緩緩走在小巷子裏,五月打量着周圍的環境,不時地從地上撿起一塊石頭或是金屬零件觀察一番,有時會收起來,但更多時候是将其再次丢掉。
就這樣走了一會兒,五月再次彎腰從地上撿起一顆小小的金屬殘片,還沒直起腰,卻聽到一陣哭聲。
從聲線來判斷,這隻是一個十多歲的女孩子。
緩緩站起,五月略微猶豫了一下,便向着哭聲的來源走去。
小巷口,一個瘦弱的小女孩兒跪坐在地上,不斷地用手擦着臉蛋,而她的身前,還躺着一個看起來更小的男孩兒,似乎是已經死去了。
五月皺了皺眉,快步走過去,在小女孩驚異的目光下半跪了下來,輕輕将手搭在了男孩兒脖頸上。
他在查看男孩的心跳,但是那小女孩兒卻明顯看不明白,于是驚異全都轉化成憤怒與痛恨,揮起小拳頭就向着五月打去!
“如果你不想他死的話,最好住手。”五月頭也沒擡,淡淡的撇下一句。
那小拳頭立刻停止在了半空。
“你、你說什麽?”
顫抖的聲音傳來,随後一聲好像蟲子鳴叫的聲音響起:“咕……”
五月擡起頭,眼中閃過一絲笑意,随手從背包裏取出一塊面包遞給羞紅了臉的女孩兒:“先湊活着吃一下。”
女孩兒看着伸到面前的面包,咽了一口唾液,然後快速的搶過來,卻在送入口前猶豫了一下,看了看地上的男孩,将面包一分爲二,自己拿起小的那份狼吞虎咽起來,卻将大的那一塊悄悄地藏了起來。
看着她的舉動,五月的眼神稍稍柔和了些,手中慢慢出現了一些藍色的光點,慢慢的融進了男孩的身體。
“不用客氣,面包還有很多,你可以盡量吃。
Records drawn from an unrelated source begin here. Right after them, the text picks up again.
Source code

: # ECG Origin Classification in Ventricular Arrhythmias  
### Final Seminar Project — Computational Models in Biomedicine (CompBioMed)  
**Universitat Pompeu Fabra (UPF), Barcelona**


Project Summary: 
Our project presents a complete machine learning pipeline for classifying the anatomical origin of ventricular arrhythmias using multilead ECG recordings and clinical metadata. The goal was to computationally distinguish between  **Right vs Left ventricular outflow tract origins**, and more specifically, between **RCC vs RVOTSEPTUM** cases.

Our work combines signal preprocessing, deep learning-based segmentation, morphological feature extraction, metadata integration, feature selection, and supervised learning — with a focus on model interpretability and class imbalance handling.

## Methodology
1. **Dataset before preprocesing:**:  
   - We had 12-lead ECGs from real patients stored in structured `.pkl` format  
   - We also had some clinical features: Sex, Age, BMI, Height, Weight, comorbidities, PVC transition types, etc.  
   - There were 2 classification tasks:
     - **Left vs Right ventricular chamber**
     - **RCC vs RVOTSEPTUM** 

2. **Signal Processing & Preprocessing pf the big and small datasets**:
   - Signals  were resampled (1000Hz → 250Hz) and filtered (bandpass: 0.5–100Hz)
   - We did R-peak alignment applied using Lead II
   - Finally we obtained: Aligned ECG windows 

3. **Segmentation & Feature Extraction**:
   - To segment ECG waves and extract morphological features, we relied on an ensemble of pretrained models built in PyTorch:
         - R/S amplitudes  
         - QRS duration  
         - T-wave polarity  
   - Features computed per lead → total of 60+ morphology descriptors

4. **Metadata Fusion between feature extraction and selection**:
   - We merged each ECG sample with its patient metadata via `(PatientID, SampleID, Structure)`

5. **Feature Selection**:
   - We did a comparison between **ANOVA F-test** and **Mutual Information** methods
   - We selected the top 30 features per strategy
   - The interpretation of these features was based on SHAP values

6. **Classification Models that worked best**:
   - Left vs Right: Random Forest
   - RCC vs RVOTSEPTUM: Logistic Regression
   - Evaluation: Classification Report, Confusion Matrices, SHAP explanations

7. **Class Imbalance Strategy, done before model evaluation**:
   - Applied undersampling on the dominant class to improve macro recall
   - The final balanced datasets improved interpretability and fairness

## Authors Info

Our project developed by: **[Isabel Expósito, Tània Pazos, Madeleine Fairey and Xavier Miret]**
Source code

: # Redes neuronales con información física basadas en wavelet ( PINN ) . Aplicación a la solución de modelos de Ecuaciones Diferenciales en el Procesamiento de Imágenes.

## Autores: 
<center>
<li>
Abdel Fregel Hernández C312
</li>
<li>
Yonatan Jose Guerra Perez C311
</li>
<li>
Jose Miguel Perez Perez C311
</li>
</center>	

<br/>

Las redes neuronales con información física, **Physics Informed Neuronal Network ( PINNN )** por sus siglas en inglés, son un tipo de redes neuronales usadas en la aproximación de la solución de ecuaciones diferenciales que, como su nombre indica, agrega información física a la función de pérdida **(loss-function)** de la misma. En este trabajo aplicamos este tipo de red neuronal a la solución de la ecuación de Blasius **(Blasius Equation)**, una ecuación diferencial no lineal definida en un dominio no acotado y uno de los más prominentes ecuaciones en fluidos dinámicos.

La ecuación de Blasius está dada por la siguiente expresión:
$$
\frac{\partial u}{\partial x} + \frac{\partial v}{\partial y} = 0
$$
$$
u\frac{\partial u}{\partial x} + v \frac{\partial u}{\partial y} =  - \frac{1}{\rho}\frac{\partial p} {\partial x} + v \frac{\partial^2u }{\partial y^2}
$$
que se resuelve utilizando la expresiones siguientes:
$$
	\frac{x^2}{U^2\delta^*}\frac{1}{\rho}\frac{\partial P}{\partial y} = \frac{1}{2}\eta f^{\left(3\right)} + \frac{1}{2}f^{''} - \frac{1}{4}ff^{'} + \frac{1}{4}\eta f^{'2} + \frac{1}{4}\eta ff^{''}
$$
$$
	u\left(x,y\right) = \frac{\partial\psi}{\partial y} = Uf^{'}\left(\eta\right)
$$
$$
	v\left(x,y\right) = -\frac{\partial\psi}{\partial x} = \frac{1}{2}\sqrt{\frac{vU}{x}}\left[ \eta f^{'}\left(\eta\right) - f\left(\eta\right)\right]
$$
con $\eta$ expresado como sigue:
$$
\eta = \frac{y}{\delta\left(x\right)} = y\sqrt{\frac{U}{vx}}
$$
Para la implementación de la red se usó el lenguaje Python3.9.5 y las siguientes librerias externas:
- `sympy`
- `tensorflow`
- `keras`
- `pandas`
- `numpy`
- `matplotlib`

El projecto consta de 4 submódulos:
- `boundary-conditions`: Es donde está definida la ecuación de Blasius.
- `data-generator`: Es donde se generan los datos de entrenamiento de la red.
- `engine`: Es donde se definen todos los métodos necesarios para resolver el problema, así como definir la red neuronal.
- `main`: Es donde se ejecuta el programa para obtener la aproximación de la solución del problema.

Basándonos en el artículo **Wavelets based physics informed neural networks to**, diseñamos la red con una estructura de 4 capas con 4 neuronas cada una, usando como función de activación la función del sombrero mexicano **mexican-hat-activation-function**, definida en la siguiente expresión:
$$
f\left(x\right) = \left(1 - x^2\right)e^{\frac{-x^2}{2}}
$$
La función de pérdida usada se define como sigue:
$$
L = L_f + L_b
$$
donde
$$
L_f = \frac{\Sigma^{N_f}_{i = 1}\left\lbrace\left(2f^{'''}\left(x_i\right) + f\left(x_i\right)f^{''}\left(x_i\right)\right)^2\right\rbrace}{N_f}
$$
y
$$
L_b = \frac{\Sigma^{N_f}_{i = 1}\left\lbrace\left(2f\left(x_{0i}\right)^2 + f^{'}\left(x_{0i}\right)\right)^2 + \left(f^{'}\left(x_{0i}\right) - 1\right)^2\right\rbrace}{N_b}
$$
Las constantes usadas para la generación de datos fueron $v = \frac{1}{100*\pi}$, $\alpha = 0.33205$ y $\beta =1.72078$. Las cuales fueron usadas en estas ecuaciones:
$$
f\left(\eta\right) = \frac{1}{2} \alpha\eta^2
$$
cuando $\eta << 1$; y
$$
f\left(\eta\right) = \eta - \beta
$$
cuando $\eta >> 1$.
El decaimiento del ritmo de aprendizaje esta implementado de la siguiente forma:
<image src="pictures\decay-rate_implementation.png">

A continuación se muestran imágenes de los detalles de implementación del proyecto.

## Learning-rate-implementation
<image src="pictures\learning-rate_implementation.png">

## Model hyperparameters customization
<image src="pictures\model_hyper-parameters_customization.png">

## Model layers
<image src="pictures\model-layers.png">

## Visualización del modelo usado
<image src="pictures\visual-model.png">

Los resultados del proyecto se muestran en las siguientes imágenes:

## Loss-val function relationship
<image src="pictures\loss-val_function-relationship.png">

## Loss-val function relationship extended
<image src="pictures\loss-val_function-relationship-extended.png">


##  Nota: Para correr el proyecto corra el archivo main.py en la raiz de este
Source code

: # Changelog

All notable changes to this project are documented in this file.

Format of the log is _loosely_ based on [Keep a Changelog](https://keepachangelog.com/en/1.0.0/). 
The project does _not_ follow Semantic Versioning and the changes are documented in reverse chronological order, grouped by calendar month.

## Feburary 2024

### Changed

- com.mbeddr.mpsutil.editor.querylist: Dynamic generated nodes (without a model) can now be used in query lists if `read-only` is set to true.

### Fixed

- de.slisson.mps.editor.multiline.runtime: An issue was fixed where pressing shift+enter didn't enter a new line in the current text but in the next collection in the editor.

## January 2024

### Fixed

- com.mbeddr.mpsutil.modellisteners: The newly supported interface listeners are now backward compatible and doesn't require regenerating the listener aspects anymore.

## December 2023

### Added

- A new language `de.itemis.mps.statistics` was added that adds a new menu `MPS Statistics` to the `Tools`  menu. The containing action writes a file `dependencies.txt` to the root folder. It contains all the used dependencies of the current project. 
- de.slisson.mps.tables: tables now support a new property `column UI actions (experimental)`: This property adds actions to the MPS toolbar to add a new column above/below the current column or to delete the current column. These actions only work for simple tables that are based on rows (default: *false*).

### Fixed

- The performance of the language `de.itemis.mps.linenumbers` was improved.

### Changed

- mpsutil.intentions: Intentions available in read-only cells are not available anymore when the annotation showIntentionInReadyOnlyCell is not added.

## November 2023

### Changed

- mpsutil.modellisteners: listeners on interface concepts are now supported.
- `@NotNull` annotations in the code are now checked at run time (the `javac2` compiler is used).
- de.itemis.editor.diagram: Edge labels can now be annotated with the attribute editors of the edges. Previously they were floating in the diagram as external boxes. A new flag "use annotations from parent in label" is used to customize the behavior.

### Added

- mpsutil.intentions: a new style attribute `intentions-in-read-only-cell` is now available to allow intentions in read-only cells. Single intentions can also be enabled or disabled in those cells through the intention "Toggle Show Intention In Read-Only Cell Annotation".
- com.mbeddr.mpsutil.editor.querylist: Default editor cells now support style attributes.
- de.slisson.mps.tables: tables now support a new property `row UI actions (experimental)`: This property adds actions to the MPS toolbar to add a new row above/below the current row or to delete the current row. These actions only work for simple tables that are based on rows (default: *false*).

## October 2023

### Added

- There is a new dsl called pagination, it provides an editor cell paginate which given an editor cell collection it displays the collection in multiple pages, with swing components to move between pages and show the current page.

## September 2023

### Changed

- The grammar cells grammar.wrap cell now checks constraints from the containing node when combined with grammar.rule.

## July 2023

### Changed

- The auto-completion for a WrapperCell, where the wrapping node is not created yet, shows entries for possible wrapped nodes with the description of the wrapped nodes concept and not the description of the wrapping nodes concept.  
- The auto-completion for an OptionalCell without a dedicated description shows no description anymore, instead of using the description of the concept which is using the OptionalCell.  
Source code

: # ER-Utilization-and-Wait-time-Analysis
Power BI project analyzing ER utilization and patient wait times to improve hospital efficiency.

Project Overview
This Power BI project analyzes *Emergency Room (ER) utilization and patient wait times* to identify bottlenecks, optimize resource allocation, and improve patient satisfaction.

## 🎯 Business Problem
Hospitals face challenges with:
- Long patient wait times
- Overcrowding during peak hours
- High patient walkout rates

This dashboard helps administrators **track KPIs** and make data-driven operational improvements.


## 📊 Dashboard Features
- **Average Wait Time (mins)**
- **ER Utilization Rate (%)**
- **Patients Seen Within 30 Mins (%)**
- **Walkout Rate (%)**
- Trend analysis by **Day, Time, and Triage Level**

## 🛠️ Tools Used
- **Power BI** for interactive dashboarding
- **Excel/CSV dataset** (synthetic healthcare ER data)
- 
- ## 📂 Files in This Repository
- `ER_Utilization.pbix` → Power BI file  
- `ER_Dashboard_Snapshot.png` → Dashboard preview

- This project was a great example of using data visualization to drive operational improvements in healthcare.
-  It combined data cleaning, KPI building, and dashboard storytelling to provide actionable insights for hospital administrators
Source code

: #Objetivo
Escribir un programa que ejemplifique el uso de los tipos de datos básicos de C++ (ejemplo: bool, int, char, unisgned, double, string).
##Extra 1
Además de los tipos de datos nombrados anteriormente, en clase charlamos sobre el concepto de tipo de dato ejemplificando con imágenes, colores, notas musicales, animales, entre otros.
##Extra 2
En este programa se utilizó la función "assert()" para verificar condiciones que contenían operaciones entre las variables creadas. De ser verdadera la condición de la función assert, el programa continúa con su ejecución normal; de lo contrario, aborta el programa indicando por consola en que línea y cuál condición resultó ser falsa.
”
小丫頭愣了一下,看着手中的面包,又看了看五月專注的面龐,眼淚突然又開始流淌:“……謝謝。”
一隻纖細的手掌輕輕地放在了她頭上揉動了一下,很……溫暖……
過了一會兒,五月終于停下了手中的動作,松了一口氣,而那似乎已經死掉卻依然彌留在人世的男孩也随着他的動作開始漸漸有了呼吸。
五月擡起自己的手掌,看着指尖粘着的黑灰色惡心粘液,那是在小男孩兒的身上沾到的。
和克勞德身上的感覺很相似……
星痕症候群……麽?
“好了,你弟弟,已經沒關系了,不過,我沒辦法根治你弟弟的病,隻能暫時壓制一下——你叫什麽名字?”
“伊莉娜。”
“你弟弟呢?”
“穆澤爾。”
“好名字。”五月站起身來,伸了個懶腰,然後低下頭看着兩姐弟:“我去想想辦法,等我找到了方法,就回來找你們。”